The problem =
In the copy you make, include no pictures, and transcribe every record exactly.

--- Source records Enclosed Below ---

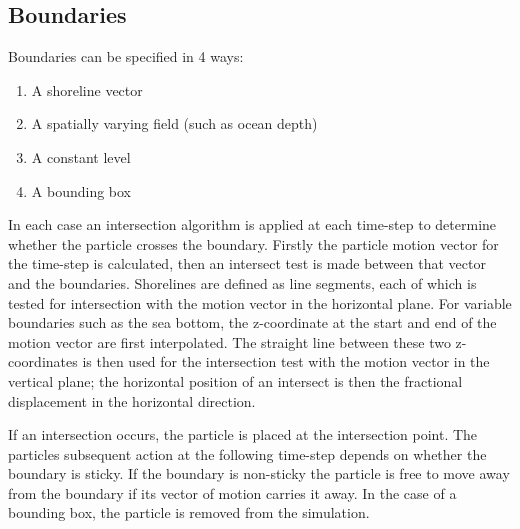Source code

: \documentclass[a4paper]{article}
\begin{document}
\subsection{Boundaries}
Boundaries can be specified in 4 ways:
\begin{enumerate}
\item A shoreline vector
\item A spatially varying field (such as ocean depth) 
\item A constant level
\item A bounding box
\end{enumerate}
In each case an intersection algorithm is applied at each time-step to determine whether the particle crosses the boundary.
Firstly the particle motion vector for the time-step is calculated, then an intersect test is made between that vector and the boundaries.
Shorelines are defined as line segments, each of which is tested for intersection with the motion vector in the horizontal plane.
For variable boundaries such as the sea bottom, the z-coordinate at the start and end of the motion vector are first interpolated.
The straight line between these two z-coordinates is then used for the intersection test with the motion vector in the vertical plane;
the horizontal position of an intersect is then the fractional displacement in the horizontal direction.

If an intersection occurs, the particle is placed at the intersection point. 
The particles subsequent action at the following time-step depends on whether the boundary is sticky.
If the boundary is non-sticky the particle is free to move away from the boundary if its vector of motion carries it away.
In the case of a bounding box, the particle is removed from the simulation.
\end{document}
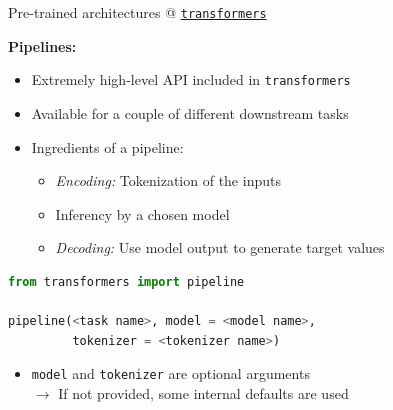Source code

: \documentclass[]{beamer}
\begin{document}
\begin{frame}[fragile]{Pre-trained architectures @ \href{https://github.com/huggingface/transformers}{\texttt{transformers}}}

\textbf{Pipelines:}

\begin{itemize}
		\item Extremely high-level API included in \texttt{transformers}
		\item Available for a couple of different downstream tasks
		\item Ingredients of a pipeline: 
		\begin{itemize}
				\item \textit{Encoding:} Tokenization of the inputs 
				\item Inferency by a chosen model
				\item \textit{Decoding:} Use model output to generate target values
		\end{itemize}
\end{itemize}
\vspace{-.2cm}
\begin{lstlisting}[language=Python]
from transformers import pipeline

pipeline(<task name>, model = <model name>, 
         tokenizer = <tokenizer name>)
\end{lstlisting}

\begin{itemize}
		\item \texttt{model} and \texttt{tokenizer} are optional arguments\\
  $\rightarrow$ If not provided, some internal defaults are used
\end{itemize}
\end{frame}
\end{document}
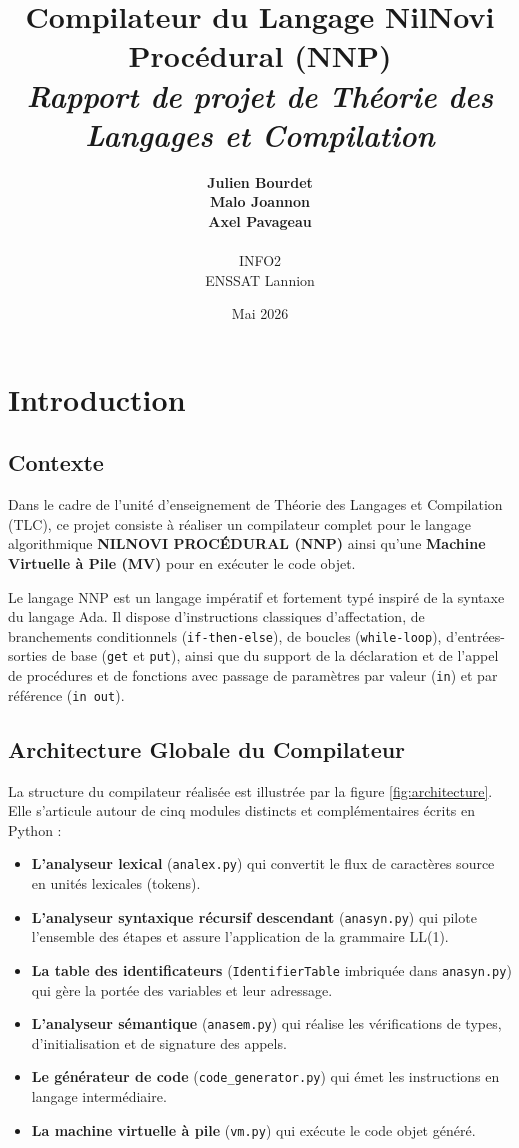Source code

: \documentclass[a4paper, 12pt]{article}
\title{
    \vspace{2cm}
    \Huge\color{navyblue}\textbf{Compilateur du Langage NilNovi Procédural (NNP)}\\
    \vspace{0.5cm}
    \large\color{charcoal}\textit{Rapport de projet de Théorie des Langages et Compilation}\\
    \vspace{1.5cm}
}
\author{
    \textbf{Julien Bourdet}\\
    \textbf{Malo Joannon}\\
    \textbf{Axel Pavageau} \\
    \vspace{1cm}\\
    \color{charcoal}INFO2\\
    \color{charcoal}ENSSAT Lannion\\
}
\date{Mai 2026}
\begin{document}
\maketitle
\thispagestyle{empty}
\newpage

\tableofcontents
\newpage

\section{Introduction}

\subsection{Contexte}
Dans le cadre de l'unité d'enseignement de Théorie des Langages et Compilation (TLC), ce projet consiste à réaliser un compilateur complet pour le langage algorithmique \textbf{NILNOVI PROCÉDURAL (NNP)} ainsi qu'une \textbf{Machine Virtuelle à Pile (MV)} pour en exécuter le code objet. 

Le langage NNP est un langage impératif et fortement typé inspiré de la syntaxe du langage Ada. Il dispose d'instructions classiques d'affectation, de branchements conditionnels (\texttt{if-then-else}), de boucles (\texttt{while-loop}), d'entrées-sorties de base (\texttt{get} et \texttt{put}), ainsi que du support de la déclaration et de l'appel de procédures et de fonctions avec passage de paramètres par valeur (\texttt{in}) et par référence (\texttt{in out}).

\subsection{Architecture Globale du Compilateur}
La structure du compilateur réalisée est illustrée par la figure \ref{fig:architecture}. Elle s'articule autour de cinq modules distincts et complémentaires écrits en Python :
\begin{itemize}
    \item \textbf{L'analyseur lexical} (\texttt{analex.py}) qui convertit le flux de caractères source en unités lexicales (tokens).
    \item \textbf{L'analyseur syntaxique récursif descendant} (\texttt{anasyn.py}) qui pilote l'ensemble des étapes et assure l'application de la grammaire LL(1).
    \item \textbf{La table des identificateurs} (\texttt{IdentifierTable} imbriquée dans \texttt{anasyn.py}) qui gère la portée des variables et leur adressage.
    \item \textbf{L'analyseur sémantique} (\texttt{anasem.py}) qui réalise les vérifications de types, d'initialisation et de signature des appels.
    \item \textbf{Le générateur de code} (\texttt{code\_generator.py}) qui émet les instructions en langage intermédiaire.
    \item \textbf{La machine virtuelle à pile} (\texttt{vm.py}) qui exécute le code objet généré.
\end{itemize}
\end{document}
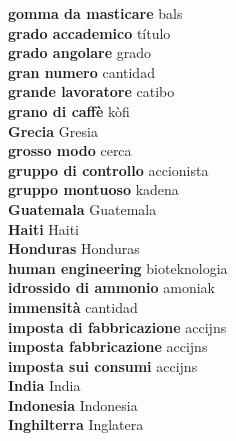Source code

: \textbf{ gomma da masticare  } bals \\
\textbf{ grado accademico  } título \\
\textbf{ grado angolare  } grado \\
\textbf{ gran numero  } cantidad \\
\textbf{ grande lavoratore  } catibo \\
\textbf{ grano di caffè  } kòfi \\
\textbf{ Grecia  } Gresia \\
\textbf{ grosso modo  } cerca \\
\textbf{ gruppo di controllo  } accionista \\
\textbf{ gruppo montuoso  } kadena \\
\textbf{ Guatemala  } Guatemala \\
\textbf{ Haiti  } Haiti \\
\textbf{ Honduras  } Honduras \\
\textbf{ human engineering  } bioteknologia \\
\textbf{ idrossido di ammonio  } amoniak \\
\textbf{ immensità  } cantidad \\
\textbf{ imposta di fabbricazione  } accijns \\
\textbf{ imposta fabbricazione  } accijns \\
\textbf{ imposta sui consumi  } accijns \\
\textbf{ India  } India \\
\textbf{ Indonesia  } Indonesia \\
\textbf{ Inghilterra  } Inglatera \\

--- End of Enclosed Source records ---

Answer to the problem =
Source code

: \documentclass[a4paper]{article}
\begin{document}
\subsection{Boundaries}
Boundaries can be specified in 4 ways:
\begin{enumerate}
\item A shoreline vector
\item A spatially varying field (such as ocean depth) 
\item A constant level
\item A bounding box
\end{enumerate}
In each case an intersection algorithm is applied at each time-step to determine whether the particle crosses the boundary.
Firstly the particle motion vector for the time-step is calculated, then an intersect test is made between that vector and the boundaries.
Shorelines are defined as line segments, each of which is tested for intersection with the motion vector in the horizontal plane.
For variable boundaries such as the sea bottom, the z-coordinate at the start and end of the motion vector are first interpolated.
The straight line between these two z-coordinates is then used for the intersection test with the motion vector in the vertical plane;
the horizontal position of an intersect is then the fractional displacement in the horizontal direction.

If an intersection occurs, the particle is placed at the intersection point. 
The particles subsequent action at the following time-step depends on whether the boundary is sticky.
If the boundary is non-sticky the particle is free to move away from the boundary if its vector of motion carries it away.
In the case of a bounding box, the particle is removed from the simulation.
\end{document}
Source code

: \documentclass[]{beamer}
\begin{document}
\begin{frame}[fragile]{Pre-trained architectures @ \href{https://github.com/huggingface/transformers}{\texttt{transformers}}}

\textbf{Pipelines:}

\begin{itemize}
		\item Extremely high-level API included in \texttt{transformers}
		\item Available for a couple of different downstream tasks
		\item Ingredients of a pipeline: 
		\begin{itemize}
				\item \textit{Encoding:} Tokenization of the inputs 
				\item Inferency by a chosen model
				\item \textit{Decoding:} Use model output to generate target values
		\end{itemize}
\end{itemize}
\vspace{-.2cm}
\begin{lstlisting}[language=Python]
from transformers import pipeline

pipeline(<task name>, model = <model name>, 
         tokenizer = <tokenizer name>)
\end{lstlisting}

\begin{itemize}
		\item \texttt{model} and \texttt{tokenizer} are optional arguments\\
  $\rightarrow$ If not provided, some internal defaults are used
\end{itemize}
\end{frame}
\end{document}
Source code

: \documentclass[a4paper, 12pt]{article}
\title{
    \vspace{2cm}
    \Huge\color{navyblue}\textbf{Compilateur du Langage NilNovi Procédural (NNP)}\\
    \vspace{0.5cm}
    \large\color{charcoal}\textit{Rapport de projet de Théorie des Langages et Compilation}\\
    \vspace{1.5cm}
}
\author{
    \textbf{Julien Bourdet}\\
    \textbf{Malo Joannon}\\
    \textbf{Axel Pavageau} \\
    \vspace{1cm}\\
    \color{charcoal}INFO2\\
    \color{charcoal}ENSSAT Lannion\\
}
\date{Mai 2026}
\begin{document}
\maketitle
\thispagestyle{empty}
\newpage

\tableofcontents
\newpage

\section{Introduction}

\subsection{Contexte}
Dans le cadre de l'unité d'enseignement de Théorie des Langages et Compilation (TLC), ce projet consiste à réaliser un compilateur complet pour le langage algorithmique \textbf{NILNOVI PROCÉDURAL (NNP)} ainsi qu'une \textbf{Machine Virtuelle à Pile (MV)} pour en exécuter le code objet. 

Le langage NNP est un langage impératif et fortement typé inspiré de la syntaxe du langage Ada. Il dispose d'instructions classiques d'affectation, de branchements conditionnels (\texttt{if-then-else}), de boucles (\texttt{while-loop}), d'entrées-sorties de base (\texttt{get} et \texttt{put}), ainsi que du support de la déclaration et de l'appel de procédures et de fonctions avec passage de paramètres par valeur (\texttt{in}) et par référence (\texttt{in out}).

\subsection{Architecture Globale du Compilateur}
La structure du compilateur réalisée est illustrée par la figure \ref{fig:architecture}. Elle s'articule autour de cinq modules distincts et complémentaires écrits en Python :
\begin{itemize}
    \item \textbf{L'analyseur lexical} (\texttt{analex.py}) qui convertit le flux de caractères source en unités lexicales (tokens).
    \item \textbf{L'analyseur syntaxique récursif descendant} (\texttt{anasyn.py}) qui pilote l'ensemble des étapes et assure l'application de la grammaire LL(1).
    \item \textbf{La table des identificateurs} (\texttt{IdentifierTable} imbriquée dans \texttt{anasyn.py}) qui gère la portée des variables et leur adressage.
    \item \textbf{L'analyseur sémantique} (\texttt{anasem.py}) qui réalise les vérifications de types, d'initialisation et de signature des appels.
    \item \textbf{Le générateur de code} (\texttt{code\_generator.py}) qui émet les instructions en langage intermédiaire.
    \item \textbf{La machine virtuelle à pile} (\texttt{vm.py}) qui exécute le code objet généré.
\end{itemize}
\end{document}
Source code

: \textbf{ gomma da masticare  } bals \\
\textbf{ grado accademico  } título \\
\textbf{ grado angolare  } grado \\
\textbf{ gran numero  } cantidad \\
\textbf{ grande lavoratore  } catibo \\
\textbf{ grano di caffè  } kòfi \\
\textbf{ Grecia  } Gresia \\
\textbf{ grosso modo  } cerca \\
\textbf{ gruppo di controllo  } accionista \\
\textbf{ gruppo montuoso  } kadena \\
\textbf{ Guatemala  } Guatemala \\
\textbf{ Haiti  } Haiti \\
\textbf{ Honduras  } Honduras \\
\textbf{ human engineering  } bioteknologia \\
\textbf{ idrossido di ammonio  } amoniak \\
\textbf{ immensità  } cantidad \\
\textbf{ imposta di fabbricazione  } accijns \\
\textbf{ imposta fabbricazione  } accijns \\
\textbf{ imposta sui consumi  } accijns \\
\textbf{ India  } India \\
\textbf{ Indonesia  } Indonesia \\
\textbf{ Inghilterra  } Inglatera \\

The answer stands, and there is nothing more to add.